ACTION ITEM: Only lines that contain the word "suitable" are to be returned from the data below.

Saved data entries:
________________

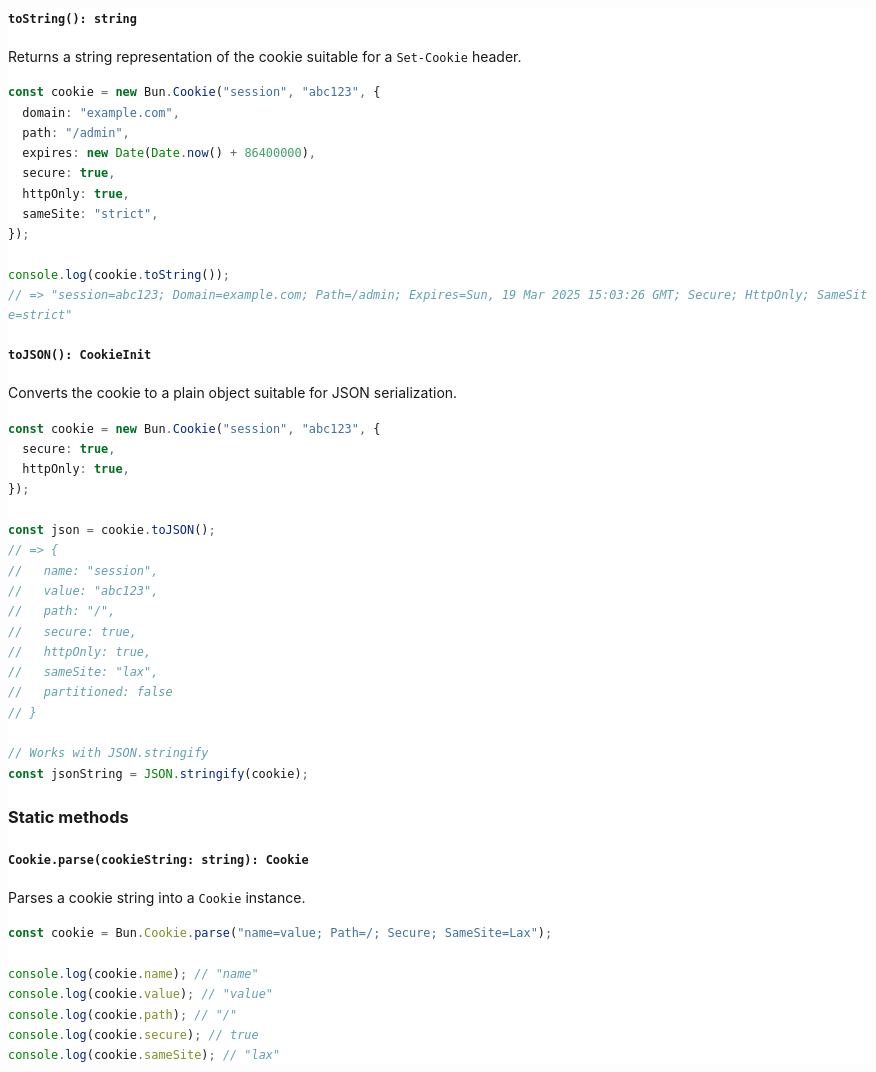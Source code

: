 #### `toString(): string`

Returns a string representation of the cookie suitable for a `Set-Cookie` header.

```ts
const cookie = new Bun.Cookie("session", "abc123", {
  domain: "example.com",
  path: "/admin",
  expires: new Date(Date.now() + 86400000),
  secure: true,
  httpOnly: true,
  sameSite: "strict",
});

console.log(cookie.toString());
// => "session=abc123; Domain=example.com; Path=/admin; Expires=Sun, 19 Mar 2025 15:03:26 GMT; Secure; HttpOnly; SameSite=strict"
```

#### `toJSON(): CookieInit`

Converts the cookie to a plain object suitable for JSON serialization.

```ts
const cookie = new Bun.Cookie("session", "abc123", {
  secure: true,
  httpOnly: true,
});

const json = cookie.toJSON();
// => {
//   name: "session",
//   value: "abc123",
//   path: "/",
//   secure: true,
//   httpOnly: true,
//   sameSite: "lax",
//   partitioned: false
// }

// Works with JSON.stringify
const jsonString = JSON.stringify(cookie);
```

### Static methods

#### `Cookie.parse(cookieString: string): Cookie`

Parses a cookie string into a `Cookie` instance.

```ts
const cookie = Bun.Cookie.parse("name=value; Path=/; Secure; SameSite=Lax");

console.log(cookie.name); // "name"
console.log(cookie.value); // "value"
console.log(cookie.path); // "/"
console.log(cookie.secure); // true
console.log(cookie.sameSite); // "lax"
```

________________

SOLUTION TO THIS EXERCISE:
Returns a string representation of the cookie suitable for a `Set-Cookie` header.
Converts the cookie to a plain object suitable for JSON serialization.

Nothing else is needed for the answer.